Artboard 12
Focus On

25.09.2018 - 09H02 par La peau de l’ours

Juxtaposition

Exposition

Safia Hijos fait des biscuits. Comme ceux de Sèvres ou de Meissen. Délicates porcelaines qu’on imagine sur une cheminée ou un guéridon, avec ou sans napperon en guise de sous socle. Fragiles petites créatures, manipulables, accessibles – physiquement parlant – et pleines de vices et d’ironie. Un objet à « conservare », « maintenir en bon état », pour reprendre l’étymologie du mot « conserver », mais kitsch à souhait.

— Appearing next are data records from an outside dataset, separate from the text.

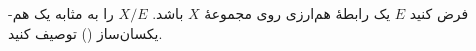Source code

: فرض کنید $E$ یک رابطهٔ هم‌ارزی روی مجموعهٔ $X$ باشد. $X/E$ را به مثابه یک هم-یکسان‌ساز () توصیف کنید.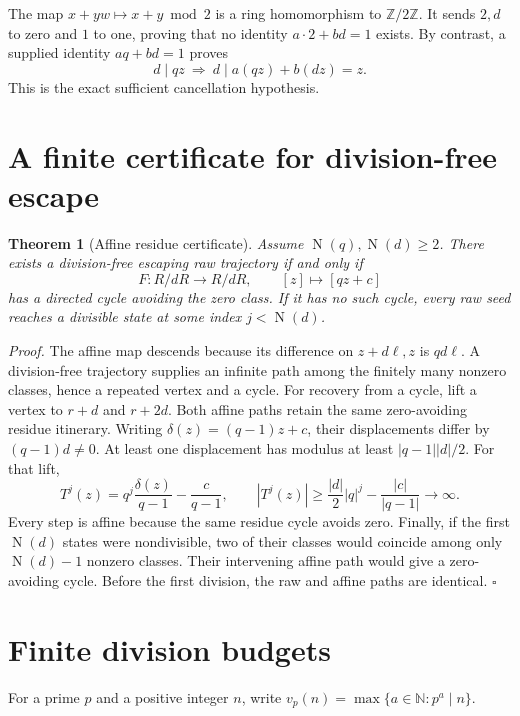 \documentclass[11pt,letterpaper]{article}
\newcommand{\N}{\mathbb{N}}
\newcommand{\Z}{\mathbb{Z}}
\newtheorem{theorem}{Theorem}
\newenvironment{proof}{\noindent\textit{Proof.}}{\hfill\(\square\)}
\newcommand{\OrderNorm}{\operatorname{N}}
\newcommand{\RawMap}{T}
\begin{document}
The map \(x+yw\mapsto x+y\bmod2\) is a ring homomorphism to \(\Z/2\Z\).
It sends \(2,d\) to zero and \(1\) to one, proving that no identity
\(a\cdot2+bd=1\) exists. By contrast, a supplied identity
\(aq+bd=1\) proves
\[
d\mid qz\ \Longrightarrow\
d\mid a(qz)+b(dz)=z.
\]
This is the exact sufficient cancellation hypothesis.

\section{A finite certificate for division-free escape}

\begin{theorem}[Affine residue certificate]
Assume \(\OrderNorm(q),\OrderNorm(d)\ge2\).
There exists a division-free escaping raw trajectory if and only if
\[
F:R/dR\longrightarrow R/dR,\qquad [z]\longmapsto[qz+c]
\]
has a directed cycle avoiding the zero class.
If it has no such cycle, every raw seed reaches a divisible state at
some index \(j<\OrderNorm(d)\).
\end{theorem}
\begin{proof}
The affine map descends because its difference on \(z+d\ell,z\) is
\(qd\ell\). A division-free trajectory supplies an infinite path among
the finitely many nonzero classes, hence a repeated vertex and a cycle.
For recovery from a cycle, lift a vertex to \(r+d\) and \(r+2d\).
Both affine paths retain the same zero-avoiding residue itinerary.
Writing \(\delta(z)=(q-1)z+c\), their displacements differ by
\((q-1)d\ne0\). At least one displacement has modulus at least
\(|q-1||d|/2\). For that lift,
\[
\RawMap^j(z)=q^j\frac{\delta(z)}{q-1}-\frac c{q-1},\qquad
|\RawMap^j(z)|\ge\frac{|d|}{2}|q|^j-\frac{|c|}{|q-1|}
\longrightarrow\infty.
\]
Every step is affine because the same residue cycle avoids zero.
Finally, if the first \(\OrderNorm(d)\) states were nondivisible,
two of their classes would coincide among only
\(\OrderNorm(d)-1\) nonzero classes. Their intervening affine path
would give a zero-avoiding cycle. Before the first division, the raw
and affine paths are identical.
\end{proof}

\section{Finite division budgets}

For a prime \(p\) and a positive integer \(n\), write
\(v_p(n)=\max\{a\in\N:p^a\mid n\}\).
\end{document}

Safia Hijos revendique l’essence même du kitsch qui se distingue par sa capacité à la reproduction, à l’imitation et la multiplicité de langages générés. Bref, cette zone étrange et vide qui existe entre la sculpture et l’objet : une œuvre et un objet, une pièce et un objet courant, une statue et une figurine. L’œuvre de Safia Hijos semble revendiquer une certaine fragilité et douceur au pouvoir après les ravages de la barbarie.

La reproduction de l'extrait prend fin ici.